╭─ Records shown

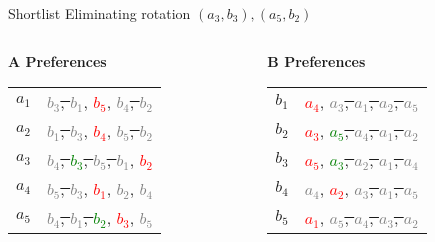 \documentclass[aspectratio=169,xcolor=dvipsnames]{beamer}
\begin{document}
\begin{frame}{Shortlist}
Eliminating rotation \( (a_3,b_3), (a_5,b_2) \)

\vspace{1em}
\begin{columns}[t]
  \begin{column}{0.45\textwidth}
    \textbf{A Preferences}\\[6pt]
    \begin{tabular}{r@{: }l}
      $a_1$ & \sout{\textcolor{gray}{$b_3$}, \textcolor{gray}{$b_1$}}, \textcolor{red}{$b_5$}, \sout{\textcolor{gray}{$b_4$}, \textcolor{gray}{$b_2$}} \\
      $a_2$ & \sout{\textcolor{gray}{$b_1$}, \textcolor{gray}{$b_3$}}, \textcolor{red}{$b_4$}, \sout{\textcolor{gray}{$b_5$}, \textcolor{gray}{$b_2$}} \\
      $a_3$ & \sout{\textcolor{gray}{$b_4$}, \textcolor{green}{$b_3$}, \textcolor{gray}{$b_5$}, \textcolor{gray}{$b_1$}}, \textcolor{red}{$b_2$} \\
      $a_4$ & \sout{\textcolor{gray}{$b_5$}, \textcolor{gray}{$b_3$}}, \textcolor{red}{$b_1$}, \sout{\textcolor{gray}{$b_2$}}, \textcolor{gray}{$b_4$} \\
      $a_5$ & \sout{\textcolor{gray}{$b_4$}, \textcolor{gray}{$b_1$}, \textcolor{green}{$b_2$}}, \textcolor{red}{$b_3$}, \sout{\textcolor{gray}{$b_5$}} \\
    \end{tabular}
  \end{column}

  \begin{column}{0.45\textwidth}
    \textbf{B Preferences}\\[6pt]
    \begin{tabular}{r@{: }l}
      $b_1$ & \textcolor{red}{$a_4$}, \sout{\textcolor{gray}{$a_3$}, \textcolor{gray}{$a_1$}, \textcolor{gray}{$a_2$}, \textcolor{gray}{$a_5$}} \\
      $b_2$ & \textcolor{red}{$a_3$}, \sout{\textcolor{green}{$a_5$}, \textcolor{gray}{$a_4$}, \textcolor{gray}{$a_1$}, \textcolor{gray}{$a_2$}} \\
      $b_3$ & \textcolor{red}{$a_5$}, \sout{\textcolor{green}{$a_3$}, \textcolor{gray}{$a_2$}, \textcolor{gray}{$a_1$}, \textcolor{gray}{$a_4$}} \\
      $b_4$ & \textcolor{gray}{$a_4$}, \textcolor{red}{$a_2$}, \sout{\textcolor{gray}{$a_3$}, \textcolor{gray}{$a_1$}, \textcolor{gray}{$a_5$}} \\
      $b_5$ & \textcolor{red}{$a_1$}, \sout{\textcolor{gray}{$a_5$}, \textcolor{gray}{$a_4$}, \textcolor{gray}{$a_3$}, \textcolor{gray}{$a_2$}} \\
    \end{tabular}
  \end{column}
\end{columns}



\end{frame}
\end{document}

╰─

• Task to carry out: Search the entries above for "sout". Show every line that has it.

• Solution below:
      $a_1$ & \sout{\textcolor{gray}{$b_3$}, \textcolor{gray}{$b_1$}}, \textcolor{red}{$b_5$}, \sout{\textcolor{gray}{$b_4$}, \textcolor{gray}{$b_2$}} \\
      $a_2$ & \sout{\textcolor{gray}{$b_1$}, \textcolor{gray}{$b_3$}}, \textcolor{red}{$b_4$}, \sout{\textcolor{gray}{$b_5$}, \textcolor{gray}{$b_2$}} \\
      $a_3$ & \sout{\textcolor{gray}{$b_4$}, \textcolor{green}{$b_3$}, \textcolor{gray}{$b_5$}, \textcolor{gray}{$b_1$}}, \textcolor{red}{$b_2$} \\
      $a_4$ & \sout{\textcolor{gray}{$b_5$}, \textcolor{gray}{$b_3$}}, \textcolor{red}{$b_1$}, \sout{\textcolor{gray}{$b_2$}}, \textcolor{gray}{$b_4$} \\
      $a_5$ & \sout{\textcolor{gray}{$b_4$}, \textcolor{gray}{$b_1$}, \textcolor{green}{$b_2$}}, \textcolor{red}{$b_3$}, \sout{\textcolor{gray}{$b_5$}} \\
      $b_1$ & \textcolor{red}{$a_4$}, \sout{\textcolor{gray}{$a_3$}, \textcolor{gray}{$a_1$}, \textcolor{gray}{$a_2$}, \textcolor{gray}{$a_5$}} \\
      $b_2$ & \textcolor{red}{$a_3$}, \sout{\textcolor{green}{$a_5$}, \textcolor{gray}{$a_4$}, \textcolor{gray}{$a_1$}, \textcolor{gray}{$a_2$}} \\
      $b_3$ & \textcolor{red}{$a_5$}, \sout{\textcolor{green}{$a_3$}, \textcolor{gray}{$a_2$}, \textcolor{gray}{$a_1$}, \textcolor{gray}{$a_4$}} \\
      $b_4$ & \textcolor{gray}{$a_4$}, \textcolor{red}{$a_2$}, \sout{\textcolor{gray}{$a_3$}, \textcolor{gray}{$a_1$}, \textcolor{gray}{$a_5$}} \\
      $b_5$ & \textcolor{red}{$a_1$}, \sout{\textcolor{gray}{$a_5$}, \textcolor{gray}{$a_4$}, \textcolor{gray}{$a_3$}, \textcolor{gray}{$a_2$}} \\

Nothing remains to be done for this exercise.